# What to do:
Among the records, which lines include "casa"? List them.

# Data excerpts:

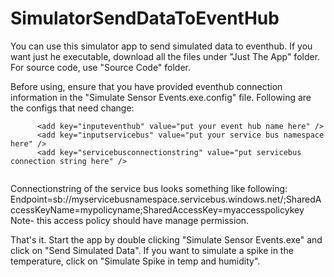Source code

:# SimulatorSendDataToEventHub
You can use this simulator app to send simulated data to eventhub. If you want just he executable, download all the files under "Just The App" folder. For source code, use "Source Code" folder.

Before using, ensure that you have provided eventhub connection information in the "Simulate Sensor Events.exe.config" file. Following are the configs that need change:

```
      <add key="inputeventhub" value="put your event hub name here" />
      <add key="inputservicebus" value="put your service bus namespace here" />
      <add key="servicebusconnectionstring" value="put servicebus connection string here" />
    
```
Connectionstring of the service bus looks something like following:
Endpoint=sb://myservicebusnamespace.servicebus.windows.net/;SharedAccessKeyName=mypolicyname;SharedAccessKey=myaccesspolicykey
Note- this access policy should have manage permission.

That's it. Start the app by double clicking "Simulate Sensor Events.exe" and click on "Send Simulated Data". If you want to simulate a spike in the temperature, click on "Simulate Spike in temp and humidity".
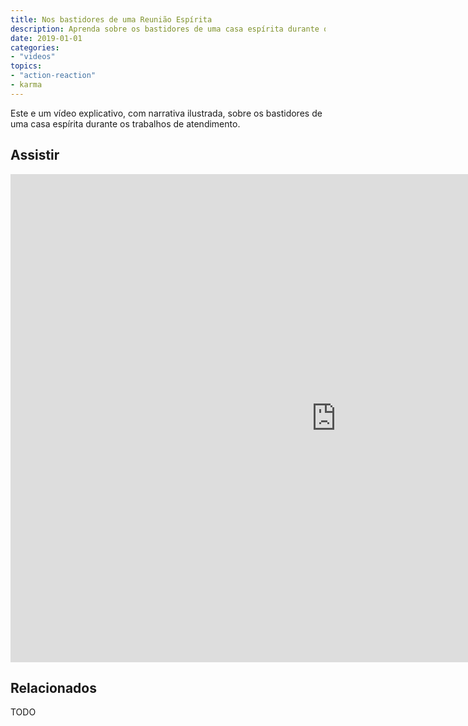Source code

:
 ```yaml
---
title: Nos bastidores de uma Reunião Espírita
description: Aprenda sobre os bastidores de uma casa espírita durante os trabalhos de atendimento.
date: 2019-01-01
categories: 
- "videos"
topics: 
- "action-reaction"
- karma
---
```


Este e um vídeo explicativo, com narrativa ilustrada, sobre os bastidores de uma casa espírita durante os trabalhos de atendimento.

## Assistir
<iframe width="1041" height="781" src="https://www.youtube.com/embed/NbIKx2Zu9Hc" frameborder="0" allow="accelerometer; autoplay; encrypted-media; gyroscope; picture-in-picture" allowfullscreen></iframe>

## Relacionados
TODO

# Solution to the exercise:
description: Aprenda sobre os bastidores de uma casa espírita durante os trabalhos de atendimento.
Este e um vídeo explicativo, com narrativa ilustrada, sobre os bastidores de uma casa espírita durante os trabalhos de atendimento.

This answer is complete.